Task item:
Which lines of the records contain "diferentes"? Collect every one of them.

Record excerpts:
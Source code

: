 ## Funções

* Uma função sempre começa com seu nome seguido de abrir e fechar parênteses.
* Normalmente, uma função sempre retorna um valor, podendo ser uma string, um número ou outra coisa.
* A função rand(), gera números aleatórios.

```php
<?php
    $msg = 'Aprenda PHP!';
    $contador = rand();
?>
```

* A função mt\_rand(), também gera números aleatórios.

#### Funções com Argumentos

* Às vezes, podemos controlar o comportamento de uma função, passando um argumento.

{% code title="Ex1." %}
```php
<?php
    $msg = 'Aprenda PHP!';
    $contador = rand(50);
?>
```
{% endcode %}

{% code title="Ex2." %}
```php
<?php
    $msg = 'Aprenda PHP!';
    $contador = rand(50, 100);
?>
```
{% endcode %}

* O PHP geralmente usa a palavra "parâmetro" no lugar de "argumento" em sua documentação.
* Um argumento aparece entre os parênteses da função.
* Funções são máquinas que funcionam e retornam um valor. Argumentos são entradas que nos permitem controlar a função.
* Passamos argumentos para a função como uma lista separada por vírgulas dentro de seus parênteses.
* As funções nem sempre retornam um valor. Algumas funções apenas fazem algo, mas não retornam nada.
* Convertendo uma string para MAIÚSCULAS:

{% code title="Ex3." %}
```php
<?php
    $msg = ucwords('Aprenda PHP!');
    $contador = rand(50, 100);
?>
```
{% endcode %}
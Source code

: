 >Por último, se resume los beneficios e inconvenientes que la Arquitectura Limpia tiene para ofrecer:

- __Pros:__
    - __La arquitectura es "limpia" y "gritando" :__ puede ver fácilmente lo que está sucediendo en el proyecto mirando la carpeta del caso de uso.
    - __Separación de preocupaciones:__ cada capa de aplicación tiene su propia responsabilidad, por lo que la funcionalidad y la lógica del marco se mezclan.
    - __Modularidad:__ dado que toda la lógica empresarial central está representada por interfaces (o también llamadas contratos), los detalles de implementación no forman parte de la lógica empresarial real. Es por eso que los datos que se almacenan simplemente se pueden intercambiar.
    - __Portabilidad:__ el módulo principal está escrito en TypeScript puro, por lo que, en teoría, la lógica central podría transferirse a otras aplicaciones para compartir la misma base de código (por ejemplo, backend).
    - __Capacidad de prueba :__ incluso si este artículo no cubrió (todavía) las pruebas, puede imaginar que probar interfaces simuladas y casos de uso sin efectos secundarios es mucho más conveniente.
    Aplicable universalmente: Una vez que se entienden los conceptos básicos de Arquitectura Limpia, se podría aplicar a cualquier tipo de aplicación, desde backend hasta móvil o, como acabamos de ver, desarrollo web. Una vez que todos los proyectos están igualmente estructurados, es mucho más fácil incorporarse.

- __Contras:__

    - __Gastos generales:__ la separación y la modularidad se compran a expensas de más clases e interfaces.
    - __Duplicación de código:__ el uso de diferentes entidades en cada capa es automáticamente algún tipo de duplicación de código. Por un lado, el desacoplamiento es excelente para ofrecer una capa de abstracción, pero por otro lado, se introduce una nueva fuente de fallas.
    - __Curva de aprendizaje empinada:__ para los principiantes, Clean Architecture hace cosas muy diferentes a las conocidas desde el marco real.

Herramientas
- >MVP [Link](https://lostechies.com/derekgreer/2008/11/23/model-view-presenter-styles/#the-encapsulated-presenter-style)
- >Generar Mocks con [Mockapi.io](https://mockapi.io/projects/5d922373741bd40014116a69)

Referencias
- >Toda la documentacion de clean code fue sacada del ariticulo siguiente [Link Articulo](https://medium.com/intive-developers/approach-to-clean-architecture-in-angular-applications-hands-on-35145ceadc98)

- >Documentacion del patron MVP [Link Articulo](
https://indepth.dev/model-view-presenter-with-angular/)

Task answer:
    - __Duplicación de código:__ el uso de diferentes entidades en cada capa es automáticamente algún tipo de duplicación de código. Por un lado, el desacoplamiento es excelente para ofrecer una capa de abstracción, pero por otro lado, se introduce una nueva fuente de fallas.
    - __Curva de aprendizaje empinada:__ para los principiantes, Clean Architecture hace cosas muy diferentes a las conocidas desde el marco real.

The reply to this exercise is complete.